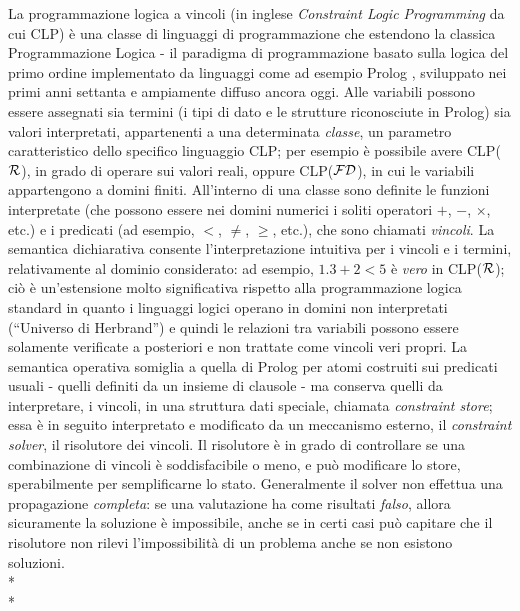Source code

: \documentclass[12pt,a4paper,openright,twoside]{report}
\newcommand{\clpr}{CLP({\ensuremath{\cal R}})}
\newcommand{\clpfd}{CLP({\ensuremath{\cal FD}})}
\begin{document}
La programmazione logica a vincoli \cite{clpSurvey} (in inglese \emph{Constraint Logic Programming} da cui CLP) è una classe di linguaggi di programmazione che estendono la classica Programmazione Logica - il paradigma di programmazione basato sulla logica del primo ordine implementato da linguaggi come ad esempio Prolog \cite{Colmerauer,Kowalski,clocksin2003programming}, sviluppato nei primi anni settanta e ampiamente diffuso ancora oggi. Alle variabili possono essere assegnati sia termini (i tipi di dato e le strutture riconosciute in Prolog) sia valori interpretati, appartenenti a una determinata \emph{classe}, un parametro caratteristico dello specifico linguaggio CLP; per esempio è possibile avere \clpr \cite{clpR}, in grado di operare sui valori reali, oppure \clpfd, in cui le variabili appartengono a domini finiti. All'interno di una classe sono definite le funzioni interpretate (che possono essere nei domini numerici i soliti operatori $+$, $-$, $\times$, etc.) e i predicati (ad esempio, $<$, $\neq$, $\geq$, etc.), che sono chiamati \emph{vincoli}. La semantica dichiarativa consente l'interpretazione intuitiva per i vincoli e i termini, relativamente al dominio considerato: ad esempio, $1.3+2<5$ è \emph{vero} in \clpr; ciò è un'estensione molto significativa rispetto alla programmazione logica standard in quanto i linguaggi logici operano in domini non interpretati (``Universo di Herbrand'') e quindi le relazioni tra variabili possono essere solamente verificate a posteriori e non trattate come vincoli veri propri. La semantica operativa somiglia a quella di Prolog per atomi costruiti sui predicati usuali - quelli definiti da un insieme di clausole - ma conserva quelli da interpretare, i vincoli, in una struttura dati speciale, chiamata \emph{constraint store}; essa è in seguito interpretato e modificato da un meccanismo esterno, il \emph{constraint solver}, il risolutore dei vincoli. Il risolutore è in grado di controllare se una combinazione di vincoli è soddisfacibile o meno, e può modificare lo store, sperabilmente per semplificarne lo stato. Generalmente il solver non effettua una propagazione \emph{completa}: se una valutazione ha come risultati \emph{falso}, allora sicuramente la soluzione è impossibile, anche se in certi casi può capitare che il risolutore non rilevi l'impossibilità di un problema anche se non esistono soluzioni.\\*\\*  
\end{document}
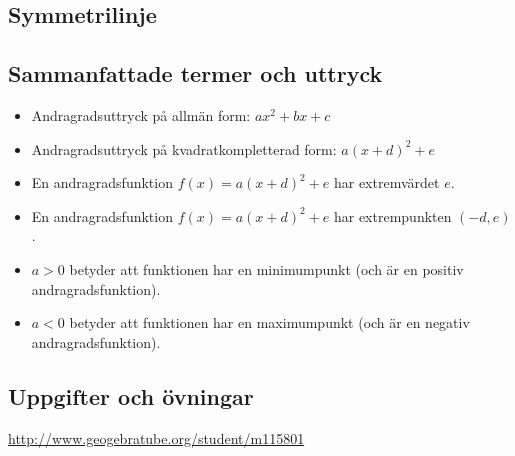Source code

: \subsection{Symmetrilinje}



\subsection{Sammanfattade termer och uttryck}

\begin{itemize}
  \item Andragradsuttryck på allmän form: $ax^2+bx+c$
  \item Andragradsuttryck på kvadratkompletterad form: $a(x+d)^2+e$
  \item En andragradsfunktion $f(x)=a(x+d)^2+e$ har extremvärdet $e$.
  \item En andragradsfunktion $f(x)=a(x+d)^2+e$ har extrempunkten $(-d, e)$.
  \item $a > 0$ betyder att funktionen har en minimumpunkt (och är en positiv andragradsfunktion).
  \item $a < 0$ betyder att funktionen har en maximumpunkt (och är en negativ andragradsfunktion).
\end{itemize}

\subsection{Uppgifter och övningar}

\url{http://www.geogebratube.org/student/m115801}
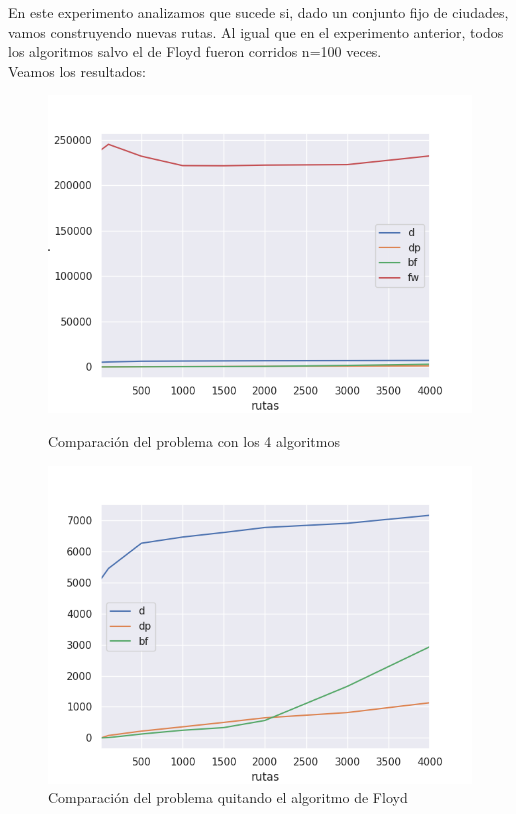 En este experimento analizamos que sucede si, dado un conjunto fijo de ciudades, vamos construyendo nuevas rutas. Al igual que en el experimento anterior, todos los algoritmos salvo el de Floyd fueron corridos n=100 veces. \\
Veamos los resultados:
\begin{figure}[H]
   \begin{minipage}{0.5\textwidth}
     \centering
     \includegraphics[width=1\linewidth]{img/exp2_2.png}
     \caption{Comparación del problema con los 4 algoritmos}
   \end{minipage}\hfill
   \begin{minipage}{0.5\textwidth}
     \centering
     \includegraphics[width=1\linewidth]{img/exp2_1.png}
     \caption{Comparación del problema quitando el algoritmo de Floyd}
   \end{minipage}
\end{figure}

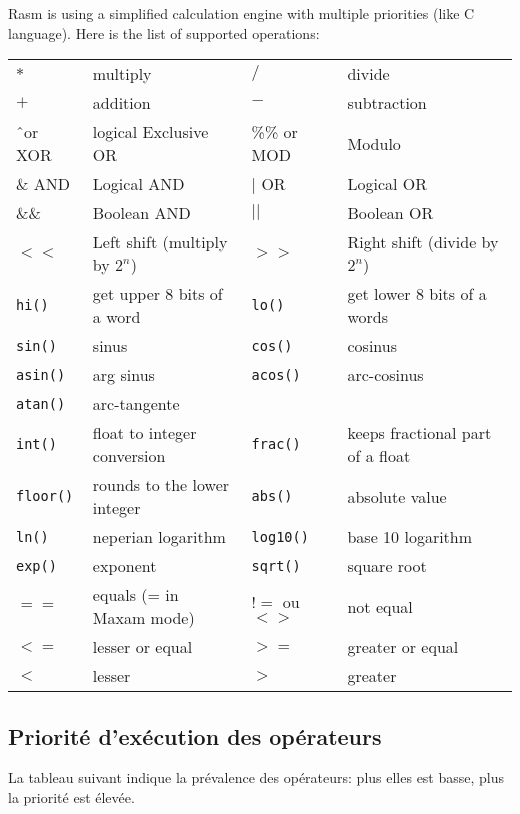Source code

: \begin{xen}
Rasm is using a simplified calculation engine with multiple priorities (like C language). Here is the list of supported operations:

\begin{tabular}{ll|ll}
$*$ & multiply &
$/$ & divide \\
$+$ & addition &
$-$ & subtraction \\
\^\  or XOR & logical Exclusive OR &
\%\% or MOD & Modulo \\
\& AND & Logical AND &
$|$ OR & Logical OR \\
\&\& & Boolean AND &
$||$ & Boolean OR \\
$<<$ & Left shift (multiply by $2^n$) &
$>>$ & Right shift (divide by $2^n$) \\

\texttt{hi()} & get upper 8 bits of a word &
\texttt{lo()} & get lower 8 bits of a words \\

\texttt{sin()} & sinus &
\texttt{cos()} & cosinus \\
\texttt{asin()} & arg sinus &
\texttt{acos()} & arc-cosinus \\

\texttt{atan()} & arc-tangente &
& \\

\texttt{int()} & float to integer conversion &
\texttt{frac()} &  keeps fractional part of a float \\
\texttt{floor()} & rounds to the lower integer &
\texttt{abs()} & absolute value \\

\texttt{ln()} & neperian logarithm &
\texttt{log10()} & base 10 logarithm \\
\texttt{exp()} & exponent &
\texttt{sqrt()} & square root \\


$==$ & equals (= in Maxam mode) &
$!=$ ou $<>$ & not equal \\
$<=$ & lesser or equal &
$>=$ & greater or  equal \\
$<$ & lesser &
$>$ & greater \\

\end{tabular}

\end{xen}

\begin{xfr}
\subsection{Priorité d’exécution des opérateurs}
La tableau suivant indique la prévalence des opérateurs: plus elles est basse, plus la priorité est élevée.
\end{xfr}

What you are asked to do:
A verbatim copy of the records above, without pictures, is required.

Solution:
Source code

: \documentclass[12pt,a4paper,openright,twoside]{report}
\newcommand{\clpr}{CLP({\ensuremath{\cal R}})}
\newcommand{\clpfd}{CLP({\ensuremath{\cal FD}})}
\begin{document}
La programmazione logica a vincoli \cite{clpSurvey} (in inglese \emph{Constraint Logic Programming} da cui CLP) è una classe di linguaggi di programmazione che estendono la classica Programmazione Logica - il paradigma di programmazione basato sulla logica del primo ordine implementato da linguaggi come ad esempio Prolog \cite{Colmerauer,Kowalski,clocksin2003programming}, sviluppato nei primi anni settanta e ampiamente diffuso ancora oggi. Alle variabili possono essere assegnati sia termini (i tipi di dato e le strutture riconosciute in Prolog) sia valori interpretati, appartenenti a una determinata \emph{classe}, un parametro caratteristico dello specifico linguaggio CLP; per esempio è possibile avere \clpr \cite{clpR}, in grado di operare sui valori reali, oppure \clpfd, in cui le variabili appartengono a domini finiti. All'interno di una classe sono definite le funzioni interpretate (che possono essere nei domini numerici i soliti operatori $+$, $-$, $\times$, etc.) e i predicati (ad esempio, $<$, $\neq$, $\geq$, etc.), che sono chiamati \emph{vincoli}. La semantica dichiarativa consente l'interpretazione intuitiva per i vincoli e i termini, relativamente al dominio considerato: ad esempio, $1.3+2<5$ è \emph{vero} in \clpr; ciò è un'estensione molto significativa rispetto alla programmazione logica standard in quanto i linguaggi logici operano in domini non interpretati (``Universo di Herbrand'') e quindi le relazioni tra variabili possono essere solamente verificate a posteriori e non trattate come vincoli veri propri. La semantica operativa somiglia a quella di Prolog per atomi costruiti sui predicati usuali - quelli definiti da un insieme di clausole - ma conserva quelli da interpretare, i vincoli, in una struttura dati speciale, chiamata \emph{constraint store}; essa è in seguito interpretato e modificato da un meccanismo esterno, il \emph{constraint solver}, il risolutore dei vincoli. Il risolutore è in grado di controllare se una combinazione di vincoli è soddisfacibile o meno, e può modificare lo store, sperabilmente per semplificarne lo stato. Generalmente il solver non effettua una propagazione \emph{completa}: se una valutazione ha come risultati \emph{falso}, allora sicuramente la soluzione è impossibile, anche se in certi casi può capitare che il risolutore non rilevi l'impossibilità di un problema anche se non esistono soluzioni.\\*\\*  
\end{document}
Source code

: \subsection{Symmetrilinje}



\subsection{Sammanfattade termer och uttryck}

\begin{itemize}
  \item Andragradsuttryck på allmän form: $ax^2+bx+c$
  \item Andragradsuttryck på kvadratkompletterad form: $a(x+d)^2+e$
  \item En andragradsfunktion $f(x)=a(x+d)^2+e$ har extremvärdet $e$.
  \item En andragradsfunktion $f(x)=a(x+d)^2+e$ har extrempunkten $(-d, e)$.
  \item $a > 0$ betyder att funktionen har en minimumpunkt (och är en positiv andragradsfunktion).
  \item $a < 0$ betyder att funktionen har en maximumpunkt (och är en negativ andragradsfunktion).
\end{itemize}

\subsection{Uppgifter och övningar}

\url{http://www.geogebratube.org/student/m115801}
 En este experimento analizamos que sucede si, dado un conjunto fijo de ciudades, vamos construyendo nuevas rutas. Al igual que en el experimento anterior, todos los algoritmos salvo el de Floyd fueron corridos n=100 veces. \\
Veamos los resultados:
\begin{figure}[H]
   \begin{minipage}{0.5\textwidth}
     \centering
     \includegraphics[width=1\linewidth]{img/exp2_2.png}
     \caption{Comparación del problema con los 4 algoritmos}
   \end{minipage}\hfill
   \begin{minipage}{0.5\textwidth}
     \centering
     \includegraphics[width=1\linewidth]{img/exp2_1.png}
     \caption{Comparación del problema quitando el algoritmo de Floyd}
   \end{minipage}
\end{figure}

Source code

: \begin{xen}
Rasm is using a simplified calculation engine with multiple priorities (like C language). Here is the list of supported operations:

\begin{tabular}{ll|ll}
$*$ & multiply &
$/$ & divide \\
$+$ & addition &
$-$ & subtraction \\
\^\  or XOR & logical Exclusive OR &
\%\% or MOD & Modulo \\
\& AND & Logical AND &
$|$ OR & Logical OR \\
\&\& & Boolean AND &
$||$ & Boolean OR \\
$<<$ & Left shift (multiply by $2^n$) &
$>>$ & Right shift (divide by $2^n$) \\

\texttt{hi()} & get upper 8 bits of a word &
\texttt{lo()} & get lower 8 bits of a words \\

\texttt{sin()} & sinus &
\texttt{cos()} & cosinus \\
\texttt{asin()} & arg sinus &
\texttt{acos()} & arc-cosinus \\

\texttt{atan()} & arc-tangente &
& \\

\texttt{int()} & float to integer conversion &
\texttt{frac()} &  keeps fractional part of a float \\
\texttt{floor()} & rounds to the lower integer &
\texttt{abs()} & absolute value \\

\texttt{ln()} & neperian logarithm &
\texttt{log10()} & base 10 logarithm \\
\texttt{exp()} & exponent &
\texttt{sqrt()} & square root \\


$==$ & equals (= in Maxam mode) &
$!=$ ou $<>$ & not equal \\
$<=$ & lesser or equal &
$>=$ & greater or  equal \\
$<$ & lesser &
$>$ & greater \\

\end{tabular}

\end{xen}

\begin{xfr}
\subsection{Priorité d’exécution des opérateurs}
La tableau suivant indique la prévalence des opérateurs: plus elles est basse, plus la priorité est élevée.
\end{xfr}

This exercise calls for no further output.